Work required
Among the entries below, how many lines include the string "employee"? Answer with only the number.

Available data

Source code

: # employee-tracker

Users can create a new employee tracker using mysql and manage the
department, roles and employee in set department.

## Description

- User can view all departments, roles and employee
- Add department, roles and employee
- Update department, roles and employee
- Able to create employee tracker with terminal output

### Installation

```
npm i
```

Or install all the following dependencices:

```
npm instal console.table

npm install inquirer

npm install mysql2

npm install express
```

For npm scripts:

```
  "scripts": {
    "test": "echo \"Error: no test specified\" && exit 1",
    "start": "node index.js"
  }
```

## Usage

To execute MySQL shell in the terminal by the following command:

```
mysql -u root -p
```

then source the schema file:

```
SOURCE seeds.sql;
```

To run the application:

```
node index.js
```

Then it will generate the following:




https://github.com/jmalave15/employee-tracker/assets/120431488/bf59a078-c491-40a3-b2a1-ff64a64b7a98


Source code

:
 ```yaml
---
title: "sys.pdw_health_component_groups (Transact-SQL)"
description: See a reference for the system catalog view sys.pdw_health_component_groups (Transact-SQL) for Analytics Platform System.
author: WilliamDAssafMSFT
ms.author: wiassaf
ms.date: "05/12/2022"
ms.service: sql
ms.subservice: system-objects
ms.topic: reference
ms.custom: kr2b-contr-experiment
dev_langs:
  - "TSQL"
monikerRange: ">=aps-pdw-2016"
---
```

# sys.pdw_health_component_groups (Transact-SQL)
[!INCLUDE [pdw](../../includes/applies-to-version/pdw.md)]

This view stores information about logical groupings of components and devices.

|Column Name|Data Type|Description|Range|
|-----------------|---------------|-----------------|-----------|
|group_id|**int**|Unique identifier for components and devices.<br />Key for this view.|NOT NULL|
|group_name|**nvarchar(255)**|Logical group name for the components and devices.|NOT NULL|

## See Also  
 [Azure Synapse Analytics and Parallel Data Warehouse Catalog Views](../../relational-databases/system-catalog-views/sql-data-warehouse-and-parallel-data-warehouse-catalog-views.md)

Final answer
8